**INSTRUCTIONS TO FOLLOW:** Every line of the records that holds the word "Force" should be copied out.

Stored data entries:
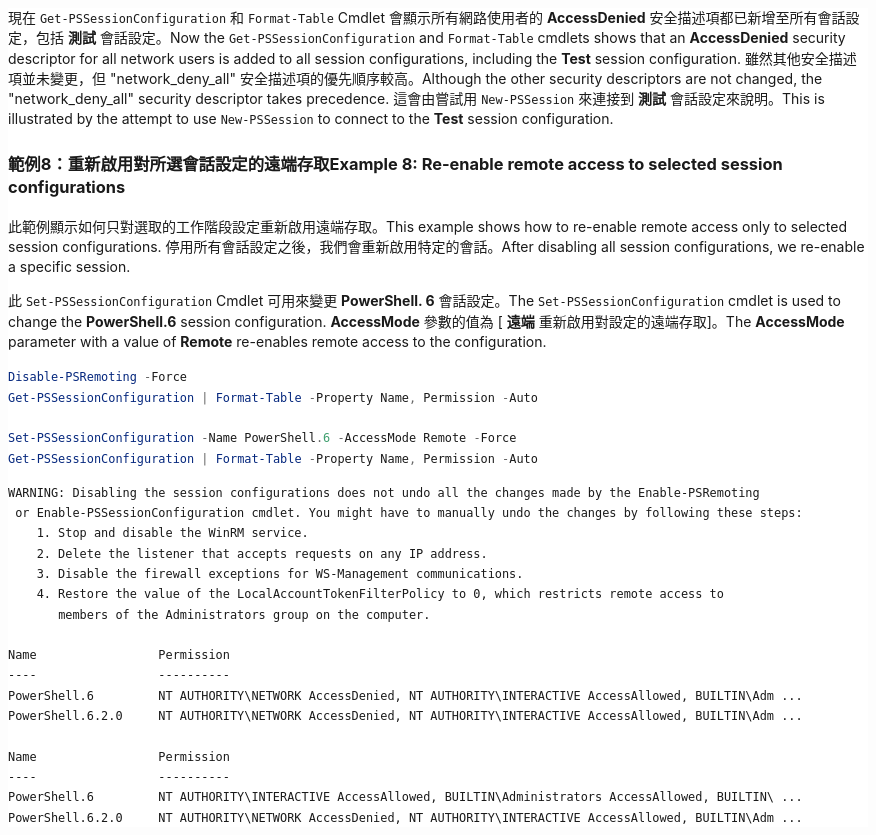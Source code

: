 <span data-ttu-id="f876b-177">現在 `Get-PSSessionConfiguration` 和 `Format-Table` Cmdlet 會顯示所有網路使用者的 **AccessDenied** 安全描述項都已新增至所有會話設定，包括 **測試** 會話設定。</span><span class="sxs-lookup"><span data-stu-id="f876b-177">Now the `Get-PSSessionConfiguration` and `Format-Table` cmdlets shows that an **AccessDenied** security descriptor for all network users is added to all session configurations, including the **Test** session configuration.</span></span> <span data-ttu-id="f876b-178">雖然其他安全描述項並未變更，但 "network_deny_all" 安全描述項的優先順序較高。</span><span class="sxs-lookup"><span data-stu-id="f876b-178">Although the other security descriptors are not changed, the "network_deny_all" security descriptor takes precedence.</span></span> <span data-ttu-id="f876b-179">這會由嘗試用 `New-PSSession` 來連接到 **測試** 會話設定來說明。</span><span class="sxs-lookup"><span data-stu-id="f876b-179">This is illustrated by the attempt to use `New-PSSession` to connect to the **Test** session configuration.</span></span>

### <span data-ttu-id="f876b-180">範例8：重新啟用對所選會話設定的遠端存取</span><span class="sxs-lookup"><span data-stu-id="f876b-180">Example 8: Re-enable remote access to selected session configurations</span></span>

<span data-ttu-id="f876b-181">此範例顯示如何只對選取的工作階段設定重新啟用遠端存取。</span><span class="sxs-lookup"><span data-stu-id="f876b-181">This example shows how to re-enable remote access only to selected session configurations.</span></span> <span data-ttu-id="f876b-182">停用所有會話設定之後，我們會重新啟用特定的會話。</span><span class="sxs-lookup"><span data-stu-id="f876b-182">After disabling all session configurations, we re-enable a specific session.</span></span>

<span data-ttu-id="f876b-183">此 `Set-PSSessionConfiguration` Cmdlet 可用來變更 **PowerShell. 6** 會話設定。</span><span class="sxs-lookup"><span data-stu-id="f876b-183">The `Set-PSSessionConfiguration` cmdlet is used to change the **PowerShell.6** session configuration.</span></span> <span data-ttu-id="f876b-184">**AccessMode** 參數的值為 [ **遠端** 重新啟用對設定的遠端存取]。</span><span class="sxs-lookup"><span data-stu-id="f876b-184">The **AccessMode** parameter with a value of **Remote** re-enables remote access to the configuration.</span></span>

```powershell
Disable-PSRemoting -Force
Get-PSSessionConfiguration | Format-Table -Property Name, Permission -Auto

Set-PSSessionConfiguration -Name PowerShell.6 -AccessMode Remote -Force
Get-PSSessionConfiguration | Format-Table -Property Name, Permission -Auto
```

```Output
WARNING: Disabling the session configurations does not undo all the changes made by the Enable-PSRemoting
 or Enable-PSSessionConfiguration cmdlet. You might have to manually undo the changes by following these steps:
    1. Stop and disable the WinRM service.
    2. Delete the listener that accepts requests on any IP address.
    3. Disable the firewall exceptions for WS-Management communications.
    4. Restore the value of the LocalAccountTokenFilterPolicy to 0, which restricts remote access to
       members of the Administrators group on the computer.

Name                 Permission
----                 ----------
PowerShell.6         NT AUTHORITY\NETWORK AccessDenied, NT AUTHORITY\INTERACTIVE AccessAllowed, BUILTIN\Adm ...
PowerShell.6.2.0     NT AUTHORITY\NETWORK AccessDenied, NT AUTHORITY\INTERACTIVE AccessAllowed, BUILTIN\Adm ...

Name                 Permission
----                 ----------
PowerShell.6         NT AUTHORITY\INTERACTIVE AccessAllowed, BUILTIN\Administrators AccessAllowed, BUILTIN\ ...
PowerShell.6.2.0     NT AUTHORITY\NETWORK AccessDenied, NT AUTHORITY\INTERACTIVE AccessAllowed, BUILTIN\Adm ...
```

**RESULT FOR THIS TASK:**
Disable-PSRemoting -Force
Set-PSSessionConfiguration -Name PowerShell.6 -AccessMode Remote -Force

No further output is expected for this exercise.